Another strength of the system is the “flexibility of the feature set,” said Christofferson. “It’s not a one size fits all; it can be configured specific to the workflow.” SGI NAS includes full VM integration, even in mixed vendor environments, and with the latest Intel Xeon E5 series processors, the system offers infinitely flexible configuration options from terabytes to petabytes of storage and can be expanded to extremely large deployments with multi-node local and remote clusters. With support for multiple NAS and SAN protocols, standard features include inline de-duplication and native compression, unlimited snapshots and cloning, unlimited file size, and high-availability support.
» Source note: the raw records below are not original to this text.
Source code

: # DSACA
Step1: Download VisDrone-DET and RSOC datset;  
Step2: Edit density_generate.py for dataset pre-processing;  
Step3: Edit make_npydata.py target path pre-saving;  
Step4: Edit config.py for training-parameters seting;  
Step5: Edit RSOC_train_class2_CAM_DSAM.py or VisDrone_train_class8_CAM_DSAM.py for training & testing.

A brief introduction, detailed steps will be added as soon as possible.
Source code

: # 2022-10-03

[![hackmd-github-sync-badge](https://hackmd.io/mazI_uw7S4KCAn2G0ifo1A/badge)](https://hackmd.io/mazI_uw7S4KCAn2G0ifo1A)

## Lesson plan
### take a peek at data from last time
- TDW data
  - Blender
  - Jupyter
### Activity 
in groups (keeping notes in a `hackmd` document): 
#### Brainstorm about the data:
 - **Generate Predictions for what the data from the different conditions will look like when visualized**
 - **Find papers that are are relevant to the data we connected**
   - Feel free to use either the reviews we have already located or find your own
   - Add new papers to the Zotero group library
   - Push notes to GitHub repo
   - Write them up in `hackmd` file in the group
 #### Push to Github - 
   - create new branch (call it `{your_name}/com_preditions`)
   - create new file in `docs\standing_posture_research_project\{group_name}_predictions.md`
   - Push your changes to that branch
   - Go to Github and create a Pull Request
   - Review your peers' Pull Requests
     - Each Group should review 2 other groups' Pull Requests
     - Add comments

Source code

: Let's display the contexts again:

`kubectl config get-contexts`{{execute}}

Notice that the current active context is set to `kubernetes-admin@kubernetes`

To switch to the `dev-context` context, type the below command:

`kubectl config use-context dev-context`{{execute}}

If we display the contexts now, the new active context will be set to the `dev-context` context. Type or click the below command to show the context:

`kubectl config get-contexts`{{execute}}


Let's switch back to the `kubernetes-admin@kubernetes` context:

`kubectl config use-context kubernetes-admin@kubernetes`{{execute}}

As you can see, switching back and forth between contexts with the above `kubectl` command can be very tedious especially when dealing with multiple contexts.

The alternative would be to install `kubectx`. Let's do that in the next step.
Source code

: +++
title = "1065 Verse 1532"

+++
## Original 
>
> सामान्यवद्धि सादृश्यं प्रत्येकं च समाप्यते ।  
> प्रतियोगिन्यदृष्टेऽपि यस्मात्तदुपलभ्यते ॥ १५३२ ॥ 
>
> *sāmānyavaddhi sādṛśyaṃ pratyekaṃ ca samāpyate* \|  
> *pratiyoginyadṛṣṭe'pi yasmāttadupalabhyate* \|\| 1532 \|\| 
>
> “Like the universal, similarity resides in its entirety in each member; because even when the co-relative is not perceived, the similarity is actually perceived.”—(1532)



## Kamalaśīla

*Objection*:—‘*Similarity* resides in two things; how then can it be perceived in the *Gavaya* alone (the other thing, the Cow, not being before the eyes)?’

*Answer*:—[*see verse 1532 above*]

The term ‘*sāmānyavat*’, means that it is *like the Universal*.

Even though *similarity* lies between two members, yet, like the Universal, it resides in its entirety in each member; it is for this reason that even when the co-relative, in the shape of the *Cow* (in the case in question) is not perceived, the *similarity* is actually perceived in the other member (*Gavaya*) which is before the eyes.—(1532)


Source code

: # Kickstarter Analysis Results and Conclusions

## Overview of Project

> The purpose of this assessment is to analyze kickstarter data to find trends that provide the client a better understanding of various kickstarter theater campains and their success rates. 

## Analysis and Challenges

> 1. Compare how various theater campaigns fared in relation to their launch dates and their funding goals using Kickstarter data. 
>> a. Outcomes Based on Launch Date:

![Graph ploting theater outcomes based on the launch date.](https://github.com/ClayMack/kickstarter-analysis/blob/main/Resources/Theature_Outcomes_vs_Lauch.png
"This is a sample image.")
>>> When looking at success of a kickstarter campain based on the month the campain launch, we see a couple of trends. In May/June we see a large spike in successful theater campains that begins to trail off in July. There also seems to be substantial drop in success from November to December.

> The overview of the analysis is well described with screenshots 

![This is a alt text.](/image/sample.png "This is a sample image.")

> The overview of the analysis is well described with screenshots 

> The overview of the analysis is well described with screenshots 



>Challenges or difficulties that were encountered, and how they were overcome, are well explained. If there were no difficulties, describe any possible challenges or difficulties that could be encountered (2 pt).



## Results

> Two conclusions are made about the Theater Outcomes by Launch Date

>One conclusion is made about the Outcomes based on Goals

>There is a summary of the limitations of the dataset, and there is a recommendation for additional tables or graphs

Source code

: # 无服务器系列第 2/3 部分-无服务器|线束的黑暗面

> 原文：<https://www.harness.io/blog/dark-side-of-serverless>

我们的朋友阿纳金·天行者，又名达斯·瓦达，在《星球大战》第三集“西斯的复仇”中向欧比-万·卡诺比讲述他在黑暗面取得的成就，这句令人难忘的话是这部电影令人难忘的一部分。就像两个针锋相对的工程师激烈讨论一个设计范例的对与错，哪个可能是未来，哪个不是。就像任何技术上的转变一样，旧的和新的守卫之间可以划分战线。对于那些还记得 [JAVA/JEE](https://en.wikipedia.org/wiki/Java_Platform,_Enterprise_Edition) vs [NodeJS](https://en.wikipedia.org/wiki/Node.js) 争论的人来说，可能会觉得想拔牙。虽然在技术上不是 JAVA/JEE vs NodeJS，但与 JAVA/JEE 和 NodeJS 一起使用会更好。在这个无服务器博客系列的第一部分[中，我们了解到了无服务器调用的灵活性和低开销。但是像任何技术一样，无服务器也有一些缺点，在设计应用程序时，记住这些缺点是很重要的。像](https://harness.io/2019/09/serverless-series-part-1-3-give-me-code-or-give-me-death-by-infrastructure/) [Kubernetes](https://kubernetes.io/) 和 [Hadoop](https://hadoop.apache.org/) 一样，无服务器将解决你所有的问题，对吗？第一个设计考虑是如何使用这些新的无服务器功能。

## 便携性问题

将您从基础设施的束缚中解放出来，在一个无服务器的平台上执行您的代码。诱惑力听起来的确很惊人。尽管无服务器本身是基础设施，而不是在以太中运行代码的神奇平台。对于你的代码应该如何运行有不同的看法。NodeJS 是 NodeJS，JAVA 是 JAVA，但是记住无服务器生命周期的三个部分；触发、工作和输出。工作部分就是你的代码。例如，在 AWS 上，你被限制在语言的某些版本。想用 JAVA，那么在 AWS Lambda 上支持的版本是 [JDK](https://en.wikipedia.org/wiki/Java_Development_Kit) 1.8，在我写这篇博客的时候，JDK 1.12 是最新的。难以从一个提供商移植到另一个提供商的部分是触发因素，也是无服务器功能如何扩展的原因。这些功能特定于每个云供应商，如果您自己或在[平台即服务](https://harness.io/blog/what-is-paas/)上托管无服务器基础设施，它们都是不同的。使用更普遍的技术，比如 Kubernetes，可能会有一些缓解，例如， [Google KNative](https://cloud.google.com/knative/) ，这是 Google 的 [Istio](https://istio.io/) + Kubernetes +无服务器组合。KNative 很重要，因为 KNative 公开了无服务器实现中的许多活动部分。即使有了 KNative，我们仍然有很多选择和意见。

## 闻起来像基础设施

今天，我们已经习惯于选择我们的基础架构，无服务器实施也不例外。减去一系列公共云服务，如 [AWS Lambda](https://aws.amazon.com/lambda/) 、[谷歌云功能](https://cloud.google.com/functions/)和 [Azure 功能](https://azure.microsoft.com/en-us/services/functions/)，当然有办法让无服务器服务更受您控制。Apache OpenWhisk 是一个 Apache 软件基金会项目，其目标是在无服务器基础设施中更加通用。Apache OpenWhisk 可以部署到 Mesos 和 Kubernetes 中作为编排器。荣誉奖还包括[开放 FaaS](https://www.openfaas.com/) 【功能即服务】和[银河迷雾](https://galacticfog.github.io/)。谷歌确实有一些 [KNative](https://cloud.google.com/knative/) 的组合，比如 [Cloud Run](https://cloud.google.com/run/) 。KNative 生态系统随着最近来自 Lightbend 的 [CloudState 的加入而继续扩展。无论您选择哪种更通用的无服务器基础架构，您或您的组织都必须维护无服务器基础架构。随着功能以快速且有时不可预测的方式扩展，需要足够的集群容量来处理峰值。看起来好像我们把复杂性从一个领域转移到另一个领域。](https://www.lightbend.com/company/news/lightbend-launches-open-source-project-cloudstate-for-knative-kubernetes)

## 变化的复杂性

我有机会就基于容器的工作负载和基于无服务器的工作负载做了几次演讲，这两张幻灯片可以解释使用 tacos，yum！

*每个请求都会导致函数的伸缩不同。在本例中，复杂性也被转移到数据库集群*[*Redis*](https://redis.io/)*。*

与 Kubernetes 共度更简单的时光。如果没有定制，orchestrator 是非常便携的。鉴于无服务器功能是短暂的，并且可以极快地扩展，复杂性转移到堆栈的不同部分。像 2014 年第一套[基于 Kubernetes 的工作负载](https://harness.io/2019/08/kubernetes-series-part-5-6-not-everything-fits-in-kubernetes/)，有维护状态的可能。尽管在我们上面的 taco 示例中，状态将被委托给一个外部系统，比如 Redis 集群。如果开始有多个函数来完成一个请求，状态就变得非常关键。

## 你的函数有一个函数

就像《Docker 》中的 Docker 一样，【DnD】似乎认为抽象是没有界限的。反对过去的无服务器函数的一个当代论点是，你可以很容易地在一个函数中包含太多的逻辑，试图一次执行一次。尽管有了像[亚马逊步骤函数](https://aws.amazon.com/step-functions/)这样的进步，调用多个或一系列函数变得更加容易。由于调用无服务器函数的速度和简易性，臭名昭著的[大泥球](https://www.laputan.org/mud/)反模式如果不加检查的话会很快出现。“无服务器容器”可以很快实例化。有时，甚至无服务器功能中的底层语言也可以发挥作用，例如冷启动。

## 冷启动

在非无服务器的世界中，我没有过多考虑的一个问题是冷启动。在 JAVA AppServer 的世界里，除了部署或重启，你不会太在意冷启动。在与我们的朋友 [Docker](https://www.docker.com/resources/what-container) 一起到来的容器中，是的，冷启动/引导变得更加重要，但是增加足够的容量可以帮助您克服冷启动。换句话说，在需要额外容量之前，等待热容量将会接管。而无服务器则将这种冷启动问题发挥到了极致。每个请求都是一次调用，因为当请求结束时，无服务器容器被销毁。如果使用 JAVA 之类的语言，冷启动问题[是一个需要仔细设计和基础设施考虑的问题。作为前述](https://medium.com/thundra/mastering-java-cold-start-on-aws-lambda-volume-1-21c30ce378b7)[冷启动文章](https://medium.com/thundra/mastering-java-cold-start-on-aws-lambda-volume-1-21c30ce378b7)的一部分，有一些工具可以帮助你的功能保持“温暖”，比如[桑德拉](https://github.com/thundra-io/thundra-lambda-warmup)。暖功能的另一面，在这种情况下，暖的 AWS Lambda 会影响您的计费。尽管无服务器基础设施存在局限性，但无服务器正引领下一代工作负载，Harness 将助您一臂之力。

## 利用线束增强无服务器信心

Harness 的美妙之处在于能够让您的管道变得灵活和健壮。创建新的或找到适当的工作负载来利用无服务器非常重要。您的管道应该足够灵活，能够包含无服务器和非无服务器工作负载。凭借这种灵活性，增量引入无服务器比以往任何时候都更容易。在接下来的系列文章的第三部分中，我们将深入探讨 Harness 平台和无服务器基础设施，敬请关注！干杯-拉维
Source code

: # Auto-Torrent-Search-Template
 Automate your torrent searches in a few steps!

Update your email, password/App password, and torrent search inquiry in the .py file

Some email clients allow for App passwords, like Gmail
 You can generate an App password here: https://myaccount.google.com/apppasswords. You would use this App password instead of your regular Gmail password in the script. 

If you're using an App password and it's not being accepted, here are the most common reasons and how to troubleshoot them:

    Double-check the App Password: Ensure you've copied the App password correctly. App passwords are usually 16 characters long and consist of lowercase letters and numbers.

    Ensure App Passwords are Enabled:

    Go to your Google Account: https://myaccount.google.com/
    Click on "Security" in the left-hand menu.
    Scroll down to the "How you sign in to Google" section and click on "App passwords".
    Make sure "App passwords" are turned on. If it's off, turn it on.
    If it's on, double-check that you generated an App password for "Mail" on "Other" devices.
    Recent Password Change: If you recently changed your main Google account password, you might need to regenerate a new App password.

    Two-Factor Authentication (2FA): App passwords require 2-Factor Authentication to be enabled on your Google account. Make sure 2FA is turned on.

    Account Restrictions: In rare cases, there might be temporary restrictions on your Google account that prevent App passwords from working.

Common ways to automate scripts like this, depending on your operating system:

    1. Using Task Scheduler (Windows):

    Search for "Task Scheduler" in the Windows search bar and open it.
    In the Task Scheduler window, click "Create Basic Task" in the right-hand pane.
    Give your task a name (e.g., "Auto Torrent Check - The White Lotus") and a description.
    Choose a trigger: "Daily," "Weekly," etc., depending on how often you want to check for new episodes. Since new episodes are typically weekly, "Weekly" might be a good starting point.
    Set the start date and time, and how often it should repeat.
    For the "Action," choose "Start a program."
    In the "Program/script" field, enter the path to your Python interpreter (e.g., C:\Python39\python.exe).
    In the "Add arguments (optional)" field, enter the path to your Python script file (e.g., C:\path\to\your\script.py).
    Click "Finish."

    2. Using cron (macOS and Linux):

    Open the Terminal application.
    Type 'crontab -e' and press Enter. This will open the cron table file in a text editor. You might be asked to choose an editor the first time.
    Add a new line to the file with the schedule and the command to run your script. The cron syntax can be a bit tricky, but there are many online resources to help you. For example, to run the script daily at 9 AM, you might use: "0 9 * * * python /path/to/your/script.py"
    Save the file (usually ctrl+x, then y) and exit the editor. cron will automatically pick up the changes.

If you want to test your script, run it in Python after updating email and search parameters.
“In terms of return on investment, it means that as needs upgrade or migrate to new platforms, we can migrate the software and the data to new platforms later on. Other NAS vendors can’t do that,” he said.
At the core of SGI NAS is a standards-based open storage architecture that blends the modular flexibility of SGI hardware and software to provide a best-of-breed unified storage solution. This approach enables straight-forward integration into legacy storage environments, and ensures that customer data is not trapped within expensive siloed arrays. The scalability and density of the system enables IT managers to invest in a cost-optimized system based upon today’s requirements that has no capacity limitations to penalize future expansion.
“This is new for us because this is a software layer. Traditionally on the storage side we do very, very large hardware systems for backend software infrastructure,” explained Christofferson. “But even on the software storage side, a lot of that is infrastructure. This brings all of that storage power right up into user space. This is something a user would interact with directly, and provides a level of enterprise class features that are important for a user-based environment, as opposed to just a core infrastructure environment.”
Data integrity is at the heart the SGI NAS solution, with constant monitoring to proactively identify and prevent silent data corruption. Additional features such as support for real-time failover between active/active clusters in different geographies as well as both synchronous and asynchronous multi-site replication capabilities ensure always data is available where and when it is needed.
“We’re using commodity parts, large capacity but lower power, lower performing disc drives. We put those behind higher performing SSDs and memory for caching that enables a hybrid solution that gives significantly better performance with lower powered infrastructure than other competitors do,” Christofferson said, “and we can tune this [to customers’ needs].”